With all the fun and games, one might wonder how she addresses the individual needs of each student. Two times a year she has an event she calls “sack lunch portfolio review.” Her students keep all their completed work organized in a portfolio. On review day, they invite their parents to bring a special lunch and take a look at the work. Together, student and parents set goals that the student will work to attain. The student, the parents and the teacher draw up a contract and sign it.

Bitzer said she enjoys a challenge and loves change. When visiting teachers watch her work, they often ask if she plans to repeat the lesson next year. “Then they interrupt themselves with ‘of course not. You never do the same thing twice’.”

There is however, one event that has become a tradition for her, the Mother’s Day Author’s Tea. Children create invitations for their mothers inviting them to the tea. The fathers help with the food: finger sandwiches, chocolate-covered strawberries, flavored teas and the like. All the kids wear black pants or skirts and white shirts. Mrs. Bitzer ties red scarves around their waists so that each looks the proper waiter.

As each mother arrives, she is introduced, seated and given a menu. Rather than food choices, the tri-fold menu consists of her child’s three best writing samples laminated into a keepsake. The entertainment is brief, so that students can spend time presenting their work to their own parents. It is a special time, and the visiting parents are spared a prolonged session of listening to other people’s children reading their work. Bitzer explains why the event has become a tradition and why she avoids sending home another “I love Mom” gift that sits on a shelf. “My goal,” she said, “is to create a memory.”

Bitzer’s intuition appears on target, her commitment beyond question, but teaching is not the culmination of a long-held dream. When asked if she had always wanted to be a teacher, her surprising answer was, “Oh, gosh no!”

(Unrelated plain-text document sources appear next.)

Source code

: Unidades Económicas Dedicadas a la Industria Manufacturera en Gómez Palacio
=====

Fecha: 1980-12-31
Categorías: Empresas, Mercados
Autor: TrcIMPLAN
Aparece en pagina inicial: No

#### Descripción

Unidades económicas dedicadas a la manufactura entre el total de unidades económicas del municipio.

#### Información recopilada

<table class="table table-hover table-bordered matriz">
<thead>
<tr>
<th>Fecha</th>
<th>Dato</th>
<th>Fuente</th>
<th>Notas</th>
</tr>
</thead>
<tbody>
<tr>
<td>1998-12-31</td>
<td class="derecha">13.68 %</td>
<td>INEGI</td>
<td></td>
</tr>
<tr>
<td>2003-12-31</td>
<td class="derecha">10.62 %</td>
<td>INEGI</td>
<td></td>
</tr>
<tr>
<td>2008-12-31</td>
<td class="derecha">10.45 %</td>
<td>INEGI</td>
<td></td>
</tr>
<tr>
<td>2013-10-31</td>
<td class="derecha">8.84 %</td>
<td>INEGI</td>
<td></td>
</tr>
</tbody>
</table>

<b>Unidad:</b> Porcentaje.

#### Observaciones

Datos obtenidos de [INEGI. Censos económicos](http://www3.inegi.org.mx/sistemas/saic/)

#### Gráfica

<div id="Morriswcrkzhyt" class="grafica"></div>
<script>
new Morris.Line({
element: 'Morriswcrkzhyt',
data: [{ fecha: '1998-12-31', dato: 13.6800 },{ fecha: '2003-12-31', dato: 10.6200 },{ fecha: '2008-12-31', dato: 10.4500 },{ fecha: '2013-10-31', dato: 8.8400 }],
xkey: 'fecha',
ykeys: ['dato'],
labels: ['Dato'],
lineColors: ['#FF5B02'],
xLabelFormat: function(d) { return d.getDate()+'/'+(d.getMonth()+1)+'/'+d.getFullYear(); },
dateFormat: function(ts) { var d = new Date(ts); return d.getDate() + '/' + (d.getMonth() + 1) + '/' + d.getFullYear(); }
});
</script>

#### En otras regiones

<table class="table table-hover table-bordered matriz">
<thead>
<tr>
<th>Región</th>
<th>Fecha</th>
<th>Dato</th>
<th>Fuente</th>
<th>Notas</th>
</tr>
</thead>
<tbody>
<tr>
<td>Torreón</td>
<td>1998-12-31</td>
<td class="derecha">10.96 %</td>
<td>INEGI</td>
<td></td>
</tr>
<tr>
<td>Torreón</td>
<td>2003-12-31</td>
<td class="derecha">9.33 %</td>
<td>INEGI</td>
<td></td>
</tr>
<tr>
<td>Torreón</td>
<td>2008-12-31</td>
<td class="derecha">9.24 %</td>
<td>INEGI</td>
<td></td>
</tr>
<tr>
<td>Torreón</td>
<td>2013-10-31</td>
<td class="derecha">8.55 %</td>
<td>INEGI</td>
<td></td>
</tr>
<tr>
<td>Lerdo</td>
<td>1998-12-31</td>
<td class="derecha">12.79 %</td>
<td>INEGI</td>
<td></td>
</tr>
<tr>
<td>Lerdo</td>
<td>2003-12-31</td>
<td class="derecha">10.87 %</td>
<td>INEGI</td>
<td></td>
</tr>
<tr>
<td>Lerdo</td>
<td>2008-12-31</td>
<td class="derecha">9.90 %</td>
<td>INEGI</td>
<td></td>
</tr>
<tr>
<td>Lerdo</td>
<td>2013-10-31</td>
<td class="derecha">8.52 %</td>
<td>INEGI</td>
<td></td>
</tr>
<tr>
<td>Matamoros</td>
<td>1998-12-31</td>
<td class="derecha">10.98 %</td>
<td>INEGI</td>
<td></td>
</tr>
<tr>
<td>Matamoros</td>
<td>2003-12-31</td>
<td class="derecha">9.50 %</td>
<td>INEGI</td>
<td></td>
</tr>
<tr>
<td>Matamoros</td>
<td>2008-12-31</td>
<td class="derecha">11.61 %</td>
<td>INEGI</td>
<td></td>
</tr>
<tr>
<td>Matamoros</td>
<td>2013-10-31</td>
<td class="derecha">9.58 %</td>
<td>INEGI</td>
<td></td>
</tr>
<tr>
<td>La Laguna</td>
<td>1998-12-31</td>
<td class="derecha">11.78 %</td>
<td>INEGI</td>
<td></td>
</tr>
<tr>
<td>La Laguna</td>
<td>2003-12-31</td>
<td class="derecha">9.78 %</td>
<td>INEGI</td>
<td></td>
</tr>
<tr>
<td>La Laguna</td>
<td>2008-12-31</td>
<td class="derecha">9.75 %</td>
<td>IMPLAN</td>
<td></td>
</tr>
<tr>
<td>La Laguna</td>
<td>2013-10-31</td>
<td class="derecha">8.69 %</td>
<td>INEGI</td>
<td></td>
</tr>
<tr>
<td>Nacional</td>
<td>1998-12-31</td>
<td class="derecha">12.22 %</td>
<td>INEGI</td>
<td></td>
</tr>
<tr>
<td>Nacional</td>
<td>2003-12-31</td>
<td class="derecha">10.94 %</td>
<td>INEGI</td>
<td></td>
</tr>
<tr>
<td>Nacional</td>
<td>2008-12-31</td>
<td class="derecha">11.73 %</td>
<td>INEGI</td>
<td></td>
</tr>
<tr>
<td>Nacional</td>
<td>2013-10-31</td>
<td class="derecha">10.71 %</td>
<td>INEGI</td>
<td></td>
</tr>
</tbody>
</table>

Though she had struggled through the public school system, Bitzer attended college, where she drifted through a wide range of subjects without finding a comfortable niche. She refers to herself during that time as, “a jack of all trades and master of none.”

During her junior year, her adviser recommended an “Introduction to Teaching” course. As part of the course, Bitzer was required to present a lesson to students of a local third-grade class. Her idea was a frog-themed math game. The frog hopped by 2s, and then by 3s to illustrate the concept of multiplication. The kids learned the lesson and had fun doing it. She remembers thinking to herself as she was leaving, “Okay, this is what I want to do.”

And done it she has with results that place her at the top of her field. After the 2007-08 school year, she was named Teacher of the Year for Fairview Elementary and Teacher of the Year for the entire Sherman school district.

Bitzer is happiest while disguising learning as play, so she hates Fridays and summer vacation. To continue teaching, even while the kids are away, she has developed a blog for teachers, www.teachertidbitz.com. She describes it with the same enthusiasm that infects her teaching, “It is FREE and I am not selling anything. I just want to have a way to connect with teachers in this area and let them share ideas and teaching strategies, or just have a safe place to “talk teacher.”

Update: Nikki Bitzer has retired from teaching and now operates an educational consulting company.